Something of a child prodigy, Garrett was playing solos from the age of nine, and soon became an attractive proposition for big name conductors and orchestras, recording his first DG album aged 13. He would have been around 17 when the Tchaikovsky/Conus recordings were made. The isolation which his solo career created something of a crisis in Garrett’s life not so very long after this recording was made, but I am glad to see he is now carving a healthy international career both as a soloist and chamber musician touring all over the world.

David Garrett’s playing on this recording is gorgeous throughout. His purity of tone in the upper registers is a delight, and the tenderness of the quieter passages can have a vulnerable quality which is winning, but can be quite confrontational if the emotion of the music is already too close for easy comfort. He did of course have the famous ‘San Lorenzo’ violin at his disposal at this stage in his career, and the brightness and singing qualities of the instrument suit the heart-on-sleeve musicianship of the young artist. His vibrato is intense and swift, which I much prefer to the slow sloppy variety, but it sometimes does have a width which for me can be a little over-persistent at times, though this is very much a matter for personal taste. I suppose the real lack is of any genuine excitement in the performance as a whole. There are some swathes of orchestral passagework which sound surprisingly uninvolved. The tempo of the first movement is marked Allegro moderato, but my feeling is that the ‘moderato’ gets too big a bite of the cherry.
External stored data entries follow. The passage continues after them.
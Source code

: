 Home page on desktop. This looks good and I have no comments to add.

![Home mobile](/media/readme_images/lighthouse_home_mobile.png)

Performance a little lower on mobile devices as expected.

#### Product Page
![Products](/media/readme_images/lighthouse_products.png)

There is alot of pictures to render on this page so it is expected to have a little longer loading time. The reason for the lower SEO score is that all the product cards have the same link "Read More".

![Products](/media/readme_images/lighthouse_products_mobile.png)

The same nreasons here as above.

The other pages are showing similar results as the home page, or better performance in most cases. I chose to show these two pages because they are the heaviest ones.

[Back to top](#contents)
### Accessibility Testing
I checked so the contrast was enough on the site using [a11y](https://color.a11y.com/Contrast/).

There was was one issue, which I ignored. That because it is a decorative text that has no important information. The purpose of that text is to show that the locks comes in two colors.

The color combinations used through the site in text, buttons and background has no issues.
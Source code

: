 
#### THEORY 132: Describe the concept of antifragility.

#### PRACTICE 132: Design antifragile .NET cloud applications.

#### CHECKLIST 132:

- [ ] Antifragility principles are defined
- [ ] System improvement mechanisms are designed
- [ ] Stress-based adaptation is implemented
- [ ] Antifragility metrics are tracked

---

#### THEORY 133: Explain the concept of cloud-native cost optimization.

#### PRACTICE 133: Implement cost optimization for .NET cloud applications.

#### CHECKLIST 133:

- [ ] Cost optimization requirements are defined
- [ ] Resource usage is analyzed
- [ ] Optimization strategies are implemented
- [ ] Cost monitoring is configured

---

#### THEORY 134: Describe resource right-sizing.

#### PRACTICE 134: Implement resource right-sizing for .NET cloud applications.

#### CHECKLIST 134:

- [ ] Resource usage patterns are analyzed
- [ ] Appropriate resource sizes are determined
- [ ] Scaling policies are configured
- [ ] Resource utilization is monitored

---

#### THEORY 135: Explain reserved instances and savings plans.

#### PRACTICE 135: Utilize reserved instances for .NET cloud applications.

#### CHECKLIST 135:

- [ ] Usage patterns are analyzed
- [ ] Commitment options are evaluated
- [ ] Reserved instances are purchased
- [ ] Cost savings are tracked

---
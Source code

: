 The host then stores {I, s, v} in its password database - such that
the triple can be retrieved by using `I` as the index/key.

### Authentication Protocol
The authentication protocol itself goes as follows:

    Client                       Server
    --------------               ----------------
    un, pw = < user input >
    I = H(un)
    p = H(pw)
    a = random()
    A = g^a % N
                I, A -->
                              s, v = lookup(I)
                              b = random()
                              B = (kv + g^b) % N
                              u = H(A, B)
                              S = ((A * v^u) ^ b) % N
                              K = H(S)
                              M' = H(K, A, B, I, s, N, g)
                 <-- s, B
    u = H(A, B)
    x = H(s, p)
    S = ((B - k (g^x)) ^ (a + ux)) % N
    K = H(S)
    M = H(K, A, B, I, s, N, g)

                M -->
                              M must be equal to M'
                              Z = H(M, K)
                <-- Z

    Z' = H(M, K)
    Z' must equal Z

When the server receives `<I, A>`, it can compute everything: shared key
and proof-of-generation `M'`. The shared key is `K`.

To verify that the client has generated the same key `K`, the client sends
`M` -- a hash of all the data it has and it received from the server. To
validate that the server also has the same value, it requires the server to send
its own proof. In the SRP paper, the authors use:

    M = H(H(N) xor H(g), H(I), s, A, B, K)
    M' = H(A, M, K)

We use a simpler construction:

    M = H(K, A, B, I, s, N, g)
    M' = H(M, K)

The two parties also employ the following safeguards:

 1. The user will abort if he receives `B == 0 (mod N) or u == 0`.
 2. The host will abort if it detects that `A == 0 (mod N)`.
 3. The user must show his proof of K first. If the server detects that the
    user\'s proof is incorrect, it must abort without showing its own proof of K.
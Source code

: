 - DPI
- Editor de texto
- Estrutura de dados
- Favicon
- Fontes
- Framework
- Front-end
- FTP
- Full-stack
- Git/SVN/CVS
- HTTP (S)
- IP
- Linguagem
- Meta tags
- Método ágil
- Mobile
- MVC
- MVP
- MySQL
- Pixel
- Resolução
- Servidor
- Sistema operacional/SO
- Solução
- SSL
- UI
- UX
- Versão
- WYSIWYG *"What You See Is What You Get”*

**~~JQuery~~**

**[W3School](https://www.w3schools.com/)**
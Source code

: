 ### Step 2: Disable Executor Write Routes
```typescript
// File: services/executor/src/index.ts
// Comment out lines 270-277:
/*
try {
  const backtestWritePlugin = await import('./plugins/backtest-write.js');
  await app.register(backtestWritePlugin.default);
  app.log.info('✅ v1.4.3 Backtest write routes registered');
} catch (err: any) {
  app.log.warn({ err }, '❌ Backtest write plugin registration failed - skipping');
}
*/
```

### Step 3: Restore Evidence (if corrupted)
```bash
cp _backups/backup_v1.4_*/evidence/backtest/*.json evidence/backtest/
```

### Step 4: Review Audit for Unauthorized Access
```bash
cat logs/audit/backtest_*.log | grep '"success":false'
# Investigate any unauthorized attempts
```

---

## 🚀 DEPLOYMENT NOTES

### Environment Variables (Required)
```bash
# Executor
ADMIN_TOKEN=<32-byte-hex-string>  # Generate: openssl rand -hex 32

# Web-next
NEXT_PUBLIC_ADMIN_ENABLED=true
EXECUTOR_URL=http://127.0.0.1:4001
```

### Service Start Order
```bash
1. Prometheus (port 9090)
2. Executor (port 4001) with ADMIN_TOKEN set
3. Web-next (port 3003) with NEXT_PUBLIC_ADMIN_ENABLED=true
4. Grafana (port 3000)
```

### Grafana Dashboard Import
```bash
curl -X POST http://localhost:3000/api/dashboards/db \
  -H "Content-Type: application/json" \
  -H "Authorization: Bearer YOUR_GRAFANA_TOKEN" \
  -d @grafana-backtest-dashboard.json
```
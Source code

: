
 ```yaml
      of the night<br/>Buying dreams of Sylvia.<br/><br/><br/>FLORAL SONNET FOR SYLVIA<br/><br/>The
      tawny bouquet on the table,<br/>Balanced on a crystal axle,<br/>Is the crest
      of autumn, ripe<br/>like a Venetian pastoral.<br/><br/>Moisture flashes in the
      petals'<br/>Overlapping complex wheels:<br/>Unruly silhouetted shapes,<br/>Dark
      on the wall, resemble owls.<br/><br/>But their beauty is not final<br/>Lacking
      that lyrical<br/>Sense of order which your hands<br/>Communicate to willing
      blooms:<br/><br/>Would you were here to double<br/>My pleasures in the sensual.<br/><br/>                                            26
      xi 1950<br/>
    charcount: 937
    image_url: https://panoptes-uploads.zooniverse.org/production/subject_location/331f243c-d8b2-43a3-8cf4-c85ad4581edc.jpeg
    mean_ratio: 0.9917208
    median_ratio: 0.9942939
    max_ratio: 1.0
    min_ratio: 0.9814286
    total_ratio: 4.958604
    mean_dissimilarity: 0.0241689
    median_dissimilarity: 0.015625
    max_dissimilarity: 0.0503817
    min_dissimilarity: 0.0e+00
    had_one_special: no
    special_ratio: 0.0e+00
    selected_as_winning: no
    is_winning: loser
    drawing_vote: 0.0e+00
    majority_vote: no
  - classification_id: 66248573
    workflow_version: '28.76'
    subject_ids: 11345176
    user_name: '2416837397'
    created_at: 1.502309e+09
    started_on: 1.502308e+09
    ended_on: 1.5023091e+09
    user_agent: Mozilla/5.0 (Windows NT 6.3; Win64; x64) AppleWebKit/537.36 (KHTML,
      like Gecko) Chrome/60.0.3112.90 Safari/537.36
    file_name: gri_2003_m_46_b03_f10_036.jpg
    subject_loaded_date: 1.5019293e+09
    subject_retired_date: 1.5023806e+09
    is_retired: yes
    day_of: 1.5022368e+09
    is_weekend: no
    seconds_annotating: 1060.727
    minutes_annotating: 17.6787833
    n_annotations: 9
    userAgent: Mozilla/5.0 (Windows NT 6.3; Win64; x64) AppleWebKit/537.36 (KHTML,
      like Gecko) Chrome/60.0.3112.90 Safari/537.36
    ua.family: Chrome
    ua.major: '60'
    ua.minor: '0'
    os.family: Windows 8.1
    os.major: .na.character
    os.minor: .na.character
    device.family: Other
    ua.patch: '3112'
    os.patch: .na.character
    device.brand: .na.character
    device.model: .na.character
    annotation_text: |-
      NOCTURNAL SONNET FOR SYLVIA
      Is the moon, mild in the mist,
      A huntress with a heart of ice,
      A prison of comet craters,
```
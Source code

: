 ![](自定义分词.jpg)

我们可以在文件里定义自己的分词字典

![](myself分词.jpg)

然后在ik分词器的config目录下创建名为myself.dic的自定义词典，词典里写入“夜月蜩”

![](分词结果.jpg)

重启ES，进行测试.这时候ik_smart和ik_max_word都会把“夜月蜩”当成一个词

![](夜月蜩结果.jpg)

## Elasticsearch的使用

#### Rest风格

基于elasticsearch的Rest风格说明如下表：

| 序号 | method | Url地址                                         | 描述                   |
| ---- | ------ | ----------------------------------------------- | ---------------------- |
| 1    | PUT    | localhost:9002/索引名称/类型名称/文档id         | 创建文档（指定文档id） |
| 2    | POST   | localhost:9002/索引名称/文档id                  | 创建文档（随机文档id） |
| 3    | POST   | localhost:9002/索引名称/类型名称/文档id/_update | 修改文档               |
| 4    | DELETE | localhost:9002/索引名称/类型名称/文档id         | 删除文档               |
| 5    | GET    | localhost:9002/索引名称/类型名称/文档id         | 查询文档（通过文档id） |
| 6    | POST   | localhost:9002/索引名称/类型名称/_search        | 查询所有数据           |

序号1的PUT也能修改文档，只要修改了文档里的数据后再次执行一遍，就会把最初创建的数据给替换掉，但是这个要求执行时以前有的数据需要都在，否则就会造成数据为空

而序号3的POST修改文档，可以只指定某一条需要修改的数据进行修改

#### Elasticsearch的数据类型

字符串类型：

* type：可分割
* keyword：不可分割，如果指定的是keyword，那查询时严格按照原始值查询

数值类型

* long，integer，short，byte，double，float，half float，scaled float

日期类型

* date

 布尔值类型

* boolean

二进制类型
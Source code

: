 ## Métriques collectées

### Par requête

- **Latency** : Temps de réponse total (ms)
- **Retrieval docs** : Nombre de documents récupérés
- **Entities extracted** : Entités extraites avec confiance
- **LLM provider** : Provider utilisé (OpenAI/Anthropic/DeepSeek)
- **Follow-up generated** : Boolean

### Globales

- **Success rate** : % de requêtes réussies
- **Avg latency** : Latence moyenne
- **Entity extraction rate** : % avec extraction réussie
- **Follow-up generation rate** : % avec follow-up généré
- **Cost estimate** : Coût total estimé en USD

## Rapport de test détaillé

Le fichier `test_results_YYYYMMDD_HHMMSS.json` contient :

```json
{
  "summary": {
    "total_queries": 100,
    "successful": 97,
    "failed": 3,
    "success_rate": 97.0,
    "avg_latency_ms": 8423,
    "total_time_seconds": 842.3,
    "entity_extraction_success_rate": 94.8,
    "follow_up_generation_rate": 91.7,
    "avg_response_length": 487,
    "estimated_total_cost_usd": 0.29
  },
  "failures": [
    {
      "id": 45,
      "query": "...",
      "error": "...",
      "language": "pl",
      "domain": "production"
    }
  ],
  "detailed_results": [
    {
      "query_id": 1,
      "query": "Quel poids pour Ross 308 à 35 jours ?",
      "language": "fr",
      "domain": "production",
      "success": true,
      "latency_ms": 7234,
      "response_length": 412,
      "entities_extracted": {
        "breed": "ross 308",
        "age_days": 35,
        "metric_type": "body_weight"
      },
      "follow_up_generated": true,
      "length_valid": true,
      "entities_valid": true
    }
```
Garrett’s own ancestry has its roots in Russia, and there is no denying his emotional connection with the music. In the booklet, he describes his sensations and feelings about performing in the Moscow Great Hall, and the experience clearly made a deep impression. The central Canzonetta certainly has a fine, poetic feel to it, and the passion I felt lacking a little in the first movement is certainly more present in the Finale. Garrett’s playing digs less deeply than some in this music, and at this stage his tone and articulation has a light, perhaps almost feminine feel to it. This I however prefer to any kind of mannered attempt to draw throaty grit from music which often has a similarly balletic feel to it as something like Swan Lake, with all its French grace and stylistic elements. That said; the Russian-ness of the music is not necessarily the foremost characteristic which springs to mind, in the solo playing at least.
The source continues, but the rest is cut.